◆ Description of the task
Look below for the line containing "where error estimates"; write out that line and each one after it to the end, exactly, and nothing else.

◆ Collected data
◇ ◇ ◇
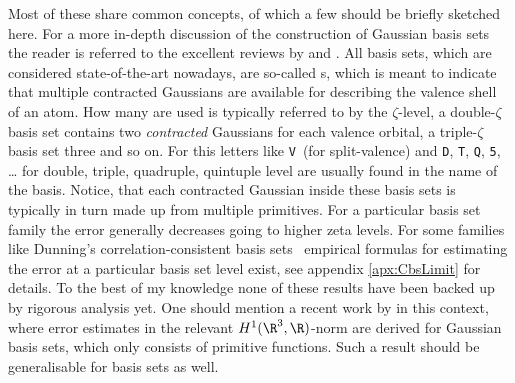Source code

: Most of these share common concepts,
of which a few should be briefly sketched here.
For a more in-depth discussion of the construction of Gaussian basis sets
the reader is referred to the excellent reviews by \citet{Hill2013}
and \citet{Jensen2013}.
All basis sets, which are considered state-of-the-art nowadays,
are so-called s,
which is meant to indicate that multiple contracted Gaussians are available
for describing the valence shell of an atom.
How many are used is typically referred to by the $\zeta$-level,
\eg a double-$\zeta$ basis set contains two \emph{contracted} Gaussians
for each valence orbital,
a triple-$\zeta$ basis set three and so on.
For this letters like \texttt{V}~(for split-valence)
and \texttt{D}, \texttt{T}, \texttt{Q}, \texttt{5}, \ldots
for double, triple, quadruple, quintuple level are usually found
in the name of the basis.
Notice, that each contracted Gaussian inside these basis sets
is typically in turn made up from multiple primitives.
For a particular basis set family the error generally decreases
going to higher zeta levels.
For some families like Dunning's correlation-consistent
basis sets~\cite{Dunning1989,Jensen2005}
empirical formulas for estimating the error at a particular basis set
level exist, see appendix \vref{apx:CbsLimit} for details.
To the best of my knowledge none of these results have been
backed up by rigorous analysis yet.
One should mention a recent work by \citet{Bachmayr2014} in this context,
where error estimates
in the relevant $H^1(\R^3,\R)$-norm
are derived
for Gaussian basis sets,
which only consists of primitive \GTO functions.
Such a result should be generalisable for {\cGTO} basis sets as well.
◇ ◇ ◇
◆ Answer to the problem
where error estimates
in the relevant $H^1(\R^3,\R)$-norm
are derived
for Gaussian basis sets,
which only consists of primitive \GTO functions.
Such a result should be generalisable for {\cGTO} basis sets as well.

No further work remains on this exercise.